According to our experience based on an entirely transoral procedure, we achieved a panoramic view of the rhinopharynx with a view of the upper margin of the surgical field better than that offered by transnasal endoscopy without posterior nasal septectomy. This is relevant considering that the robotic transoral approach to the base of the skull is intended to be minimally invasive. For this reason, future areas of investigation would be to perform the same surgical procedure with the same approach while preserving the integrity of the soft palate. In this context, the results of this and previous studies demonstrate the advantages and possibilities of a robotic transoral approach as compared to the standard endoscopic transnasal approach. The robotic 3D view is better than the 2D view offered by conventional endoscopy; the lighting provided by a dual source is better, robot terminals can be inserted near the surgical field; the robot has anti-tremor filtering; the surgeon can automatically maintain the position of the instruments, as the robot has position memory for instrument changes; its freedom of movement is far greater than that of the outer instruments used in conventional endoscopy; it allows for greater maneuverability in the paramedian regions and, most importantly, the transoral approach allows greater freedom of action than the transnasal approach.

Conclusions

This study demonstrates that the robotic transoral approach to the skull-base surgery presents some advantages over the transnasal, trans-septal and transrostral approaches applied in conventional endoscopy. In the treatment decision-making process, the surgeon can compare the advantages and disadvantages of robot-assisted surgery and traditional endoscopy.

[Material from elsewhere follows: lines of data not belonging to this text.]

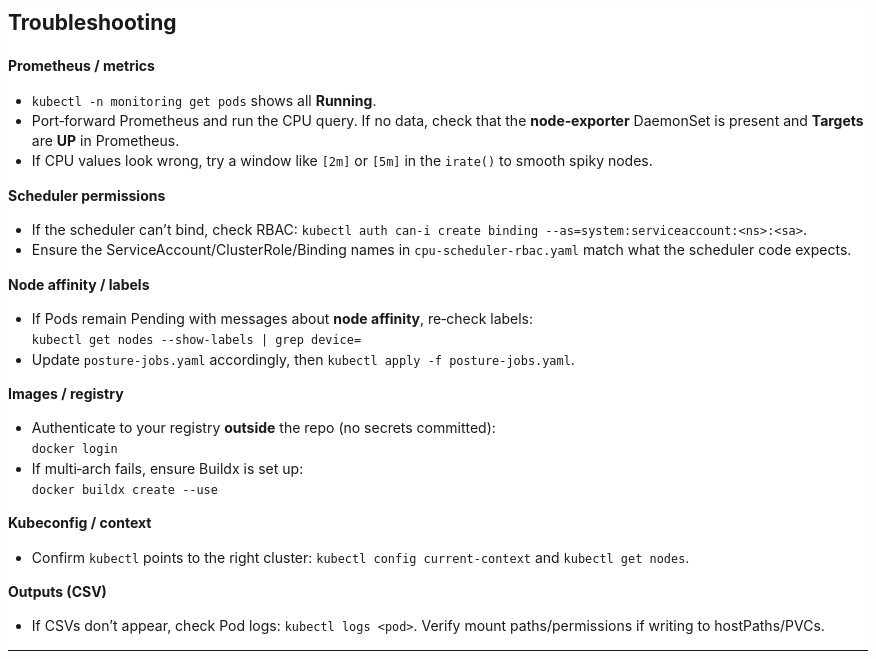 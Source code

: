 
## Troubleshooting

**Prometheus / metrics**  
- `kubectl -n monitoring get pods` shows all **Running**.  
- Port‑forward Prometheus and run the CPU query. If no data, check that the **node‑exporter** DaemonSet is present and **Targets** are **UP** in Prometheus.  
- If CPU values look wrong, try a window like `[2m]` or `[5m]` in the `irate()` to smooth spiky nodes.

**Scheduler permissions**  
- If the scheduler can’t bind, check RBAC: `kubectl auth can-i create binding --as=system:serviceaccount:<ns>:<sa>`.  
- Ensure the ServiceAccount/ClusterRole/Binding names in `cpu-scheduler-rbac.yaml` match what the scheduler code expects.

**Node affinity / labels**  
- If Pods remain Pending with messages about **node affinity**, re‑check labels:  
  `kubectl get nodes --show-labels | grep device=`  
- Update `posture-jobs.yaml` accordingly, then `kubectl apply -f posture-jobs.yaml`.

**Images / registry**  
- Authenticate to your registry **outside** the repo (no secrets committed):  
  `docker login`  
- If multi‑arch fails, ensure Buildx is set up:  
  `docker buildx create --use`

**Kubeconfig / context**  
- Confirm `kubectl` points to the right cluster: `kubectl config current-context` and `kubectl get nodes`.

**Outputs (CSV)**  
- If CSVs don’t appear, check Pod logs: `kubectl logs <pod>`. Verify mount paths/permissions if writing to hostPaths/PVCs.




---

In this respect we perfectly agree with Kupferman et al. who state that the ideal surgical technique should offer the distinct advantage of 3D vision and bimanual surgical dissection, possibly guided by a navigation system [8]. Based on this, we maintain that robotic skull base surgery should offer all this opportunities to the surgeon. Based on our preclinical experience we believe that robotic surgery truly represents a great opportunity for surgeons and patients. We are strongly convinced that robotic systems can be considered the natural evolution of traditional endoscopic approaches in skull base surgery [10], for this reason, it is absolutely necessary to progressively incorporate robotic techniques in ENT and skull base surgery in a near future [1113].